■ What you need to do
Lines below that hold the word "following" must be copied in full.

■ Listed records
········

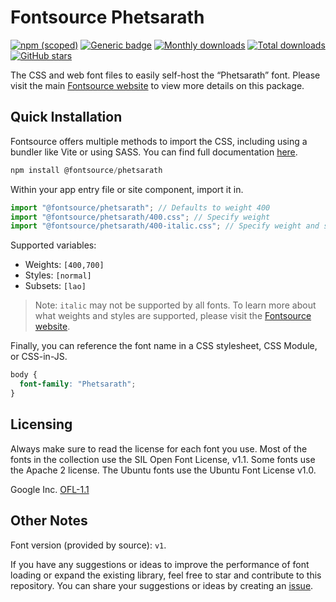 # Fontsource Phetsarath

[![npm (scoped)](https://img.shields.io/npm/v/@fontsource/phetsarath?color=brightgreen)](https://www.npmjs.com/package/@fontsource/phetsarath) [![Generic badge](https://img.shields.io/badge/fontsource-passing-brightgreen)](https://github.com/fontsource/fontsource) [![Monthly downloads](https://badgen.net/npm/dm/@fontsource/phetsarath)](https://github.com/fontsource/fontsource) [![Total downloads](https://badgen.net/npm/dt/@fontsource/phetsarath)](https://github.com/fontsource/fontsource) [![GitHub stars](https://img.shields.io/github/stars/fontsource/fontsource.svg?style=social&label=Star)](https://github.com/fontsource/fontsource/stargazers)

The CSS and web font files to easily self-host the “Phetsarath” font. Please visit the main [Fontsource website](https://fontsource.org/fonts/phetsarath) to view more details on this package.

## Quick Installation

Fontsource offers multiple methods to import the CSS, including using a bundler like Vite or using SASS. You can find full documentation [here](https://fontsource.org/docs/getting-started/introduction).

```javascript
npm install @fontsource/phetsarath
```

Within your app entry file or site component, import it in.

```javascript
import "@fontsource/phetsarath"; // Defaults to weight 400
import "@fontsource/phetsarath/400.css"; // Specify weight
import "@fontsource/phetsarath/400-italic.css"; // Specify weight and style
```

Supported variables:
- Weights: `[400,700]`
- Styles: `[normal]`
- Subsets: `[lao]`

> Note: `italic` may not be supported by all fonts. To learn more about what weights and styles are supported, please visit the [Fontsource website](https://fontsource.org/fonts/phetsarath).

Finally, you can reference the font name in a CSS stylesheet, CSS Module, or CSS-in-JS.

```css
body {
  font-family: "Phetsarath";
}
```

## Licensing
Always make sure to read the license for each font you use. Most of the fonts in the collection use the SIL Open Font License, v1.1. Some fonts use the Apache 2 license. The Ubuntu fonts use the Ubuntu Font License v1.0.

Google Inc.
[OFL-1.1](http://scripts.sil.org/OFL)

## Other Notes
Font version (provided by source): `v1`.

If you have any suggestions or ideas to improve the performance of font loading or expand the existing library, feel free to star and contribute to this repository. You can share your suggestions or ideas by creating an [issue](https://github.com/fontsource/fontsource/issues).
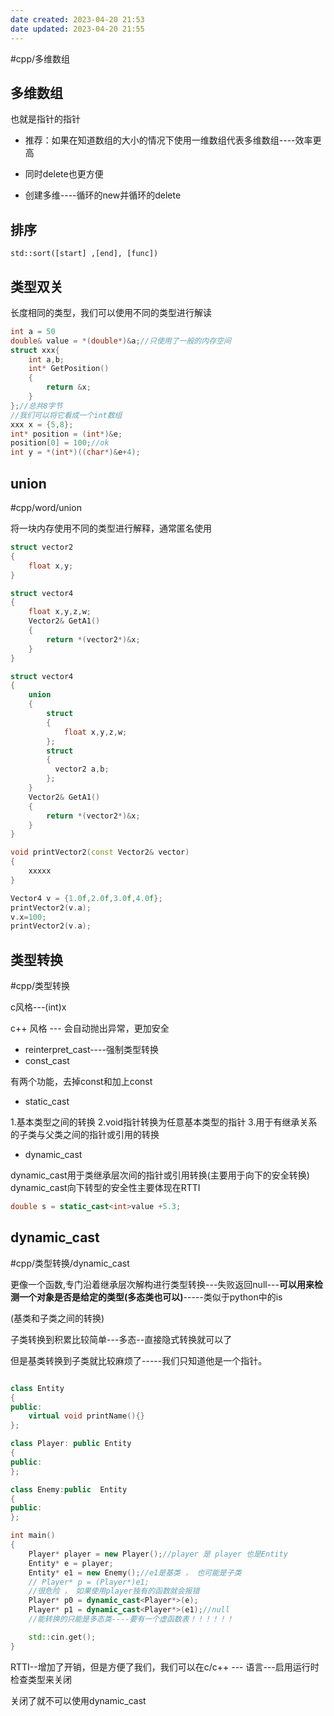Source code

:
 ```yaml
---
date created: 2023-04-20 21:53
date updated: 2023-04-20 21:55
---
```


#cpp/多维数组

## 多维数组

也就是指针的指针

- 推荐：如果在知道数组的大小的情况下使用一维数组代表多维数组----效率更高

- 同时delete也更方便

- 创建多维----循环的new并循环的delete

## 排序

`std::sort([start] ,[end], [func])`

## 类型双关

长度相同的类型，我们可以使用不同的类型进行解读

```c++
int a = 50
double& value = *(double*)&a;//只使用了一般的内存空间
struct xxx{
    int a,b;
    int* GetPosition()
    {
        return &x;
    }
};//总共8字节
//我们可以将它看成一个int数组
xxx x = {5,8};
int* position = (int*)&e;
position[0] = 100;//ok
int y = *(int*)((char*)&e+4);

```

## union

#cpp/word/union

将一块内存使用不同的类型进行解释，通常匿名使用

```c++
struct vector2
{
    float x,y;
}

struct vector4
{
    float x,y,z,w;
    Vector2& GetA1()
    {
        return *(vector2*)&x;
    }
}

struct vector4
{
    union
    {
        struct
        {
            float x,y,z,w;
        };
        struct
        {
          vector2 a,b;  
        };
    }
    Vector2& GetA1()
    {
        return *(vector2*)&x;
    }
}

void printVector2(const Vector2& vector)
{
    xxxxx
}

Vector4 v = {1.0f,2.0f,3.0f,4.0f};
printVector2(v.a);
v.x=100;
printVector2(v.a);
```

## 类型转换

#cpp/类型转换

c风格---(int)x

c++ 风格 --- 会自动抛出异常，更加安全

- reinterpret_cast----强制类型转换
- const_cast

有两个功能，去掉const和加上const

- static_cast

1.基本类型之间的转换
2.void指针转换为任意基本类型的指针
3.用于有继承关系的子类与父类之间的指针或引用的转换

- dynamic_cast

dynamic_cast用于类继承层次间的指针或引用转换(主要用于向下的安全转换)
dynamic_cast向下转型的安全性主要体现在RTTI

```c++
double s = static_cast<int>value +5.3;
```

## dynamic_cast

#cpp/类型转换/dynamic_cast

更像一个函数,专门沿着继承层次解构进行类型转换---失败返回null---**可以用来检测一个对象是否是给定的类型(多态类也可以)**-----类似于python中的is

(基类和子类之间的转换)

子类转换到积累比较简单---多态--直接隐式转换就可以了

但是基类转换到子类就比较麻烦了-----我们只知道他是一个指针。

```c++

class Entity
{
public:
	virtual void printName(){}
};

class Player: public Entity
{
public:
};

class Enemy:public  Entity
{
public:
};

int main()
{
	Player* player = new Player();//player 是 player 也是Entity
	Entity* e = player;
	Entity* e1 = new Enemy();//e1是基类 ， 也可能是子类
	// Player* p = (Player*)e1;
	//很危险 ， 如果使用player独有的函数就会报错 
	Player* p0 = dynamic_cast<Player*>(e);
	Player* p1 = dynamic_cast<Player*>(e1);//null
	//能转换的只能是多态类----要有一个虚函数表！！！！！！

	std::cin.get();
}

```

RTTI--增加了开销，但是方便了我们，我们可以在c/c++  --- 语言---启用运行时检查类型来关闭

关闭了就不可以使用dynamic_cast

········

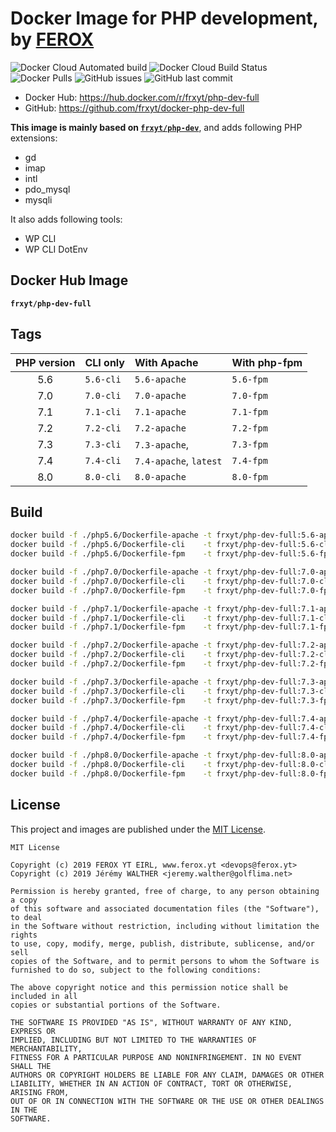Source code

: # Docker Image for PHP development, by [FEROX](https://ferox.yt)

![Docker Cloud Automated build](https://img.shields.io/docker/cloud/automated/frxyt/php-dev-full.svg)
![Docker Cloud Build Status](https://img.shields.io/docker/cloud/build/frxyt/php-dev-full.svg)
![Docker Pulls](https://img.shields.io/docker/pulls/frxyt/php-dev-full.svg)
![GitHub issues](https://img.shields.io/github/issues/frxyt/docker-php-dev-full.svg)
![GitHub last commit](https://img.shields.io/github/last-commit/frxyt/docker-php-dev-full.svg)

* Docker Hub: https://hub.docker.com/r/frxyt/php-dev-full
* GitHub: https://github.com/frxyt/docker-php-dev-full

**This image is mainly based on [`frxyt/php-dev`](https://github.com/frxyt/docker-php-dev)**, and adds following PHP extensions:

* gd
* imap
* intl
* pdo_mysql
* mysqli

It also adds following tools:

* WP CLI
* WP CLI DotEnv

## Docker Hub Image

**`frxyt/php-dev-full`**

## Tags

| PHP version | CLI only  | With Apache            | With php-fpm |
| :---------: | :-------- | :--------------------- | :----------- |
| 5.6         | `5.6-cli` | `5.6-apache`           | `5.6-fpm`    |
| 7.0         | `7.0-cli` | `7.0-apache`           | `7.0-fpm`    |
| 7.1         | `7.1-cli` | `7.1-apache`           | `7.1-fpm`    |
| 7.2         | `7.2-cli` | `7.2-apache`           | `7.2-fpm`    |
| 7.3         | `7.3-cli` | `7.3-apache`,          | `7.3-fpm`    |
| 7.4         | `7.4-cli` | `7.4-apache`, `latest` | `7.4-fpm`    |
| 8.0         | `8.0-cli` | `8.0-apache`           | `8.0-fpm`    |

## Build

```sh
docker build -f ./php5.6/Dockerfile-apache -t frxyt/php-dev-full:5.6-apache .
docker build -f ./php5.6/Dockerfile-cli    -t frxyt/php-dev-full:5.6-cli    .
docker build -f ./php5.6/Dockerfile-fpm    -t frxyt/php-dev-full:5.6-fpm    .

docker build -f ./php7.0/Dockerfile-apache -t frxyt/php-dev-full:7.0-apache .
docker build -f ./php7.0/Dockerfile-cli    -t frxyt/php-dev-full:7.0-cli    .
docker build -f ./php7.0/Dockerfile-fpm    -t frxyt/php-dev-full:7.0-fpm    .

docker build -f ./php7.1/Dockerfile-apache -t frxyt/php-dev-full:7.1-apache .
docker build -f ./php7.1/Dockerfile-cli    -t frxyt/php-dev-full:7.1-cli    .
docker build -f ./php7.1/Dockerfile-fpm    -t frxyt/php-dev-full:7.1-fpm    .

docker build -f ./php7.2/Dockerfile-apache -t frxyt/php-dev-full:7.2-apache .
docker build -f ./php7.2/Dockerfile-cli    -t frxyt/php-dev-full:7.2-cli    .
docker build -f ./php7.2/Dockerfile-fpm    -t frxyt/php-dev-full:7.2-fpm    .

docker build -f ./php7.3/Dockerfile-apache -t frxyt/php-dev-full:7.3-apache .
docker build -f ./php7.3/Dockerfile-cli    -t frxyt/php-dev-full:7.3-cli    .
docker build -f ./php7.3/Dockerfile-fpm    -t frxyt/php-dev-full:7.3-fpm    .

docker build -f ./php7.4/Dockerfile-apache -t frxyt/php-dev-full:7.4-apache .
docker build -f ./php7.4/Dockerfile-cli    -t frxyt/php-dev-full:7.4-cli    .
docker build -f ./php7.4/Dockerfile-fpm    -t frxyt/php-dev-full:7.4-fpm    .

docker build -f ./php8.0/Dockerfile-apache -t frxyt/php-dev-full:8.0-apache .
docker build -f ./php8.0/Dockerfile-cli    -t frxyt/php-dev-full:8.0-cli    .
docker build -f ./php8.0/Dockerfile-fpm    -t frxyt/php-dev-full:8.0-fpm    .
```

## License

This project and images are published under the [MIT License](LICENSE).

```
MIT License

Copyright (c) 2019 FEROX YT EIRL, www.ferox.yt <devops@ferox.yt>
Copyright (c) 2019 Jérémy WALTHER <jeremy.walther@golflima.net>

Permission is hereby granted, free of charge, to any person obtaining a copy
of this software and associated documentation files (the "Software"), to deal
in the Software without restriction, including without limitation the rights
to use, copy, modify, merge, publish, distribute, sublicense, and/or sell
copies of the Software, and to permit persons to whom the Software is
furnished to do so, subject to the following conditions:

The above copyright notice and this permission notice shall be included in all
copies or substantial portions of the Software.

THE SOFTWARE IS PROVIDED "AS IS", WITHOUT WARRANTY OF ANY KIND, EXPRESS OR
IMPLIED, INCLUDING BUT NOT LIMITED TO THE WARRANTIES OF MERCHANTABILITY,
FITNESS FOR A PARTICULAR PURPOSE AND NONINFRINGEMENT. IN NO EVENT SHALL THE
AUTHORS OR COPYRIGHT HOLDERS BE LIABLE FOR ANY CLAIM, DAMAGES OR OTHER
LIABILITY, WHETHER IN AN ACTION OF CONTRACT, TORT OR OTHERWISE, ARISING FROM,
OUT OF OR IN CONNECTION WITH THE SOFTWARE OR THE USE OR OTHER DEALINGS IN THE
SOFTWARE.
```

········

■ Task output
**This image is mainly based on [`frxyt/php-dev`](https://github.com/frxyt/docker-php-dev)**, and adds following PHP extensions:
It also adds following tools:
furnished to do so, subject to the following conditions:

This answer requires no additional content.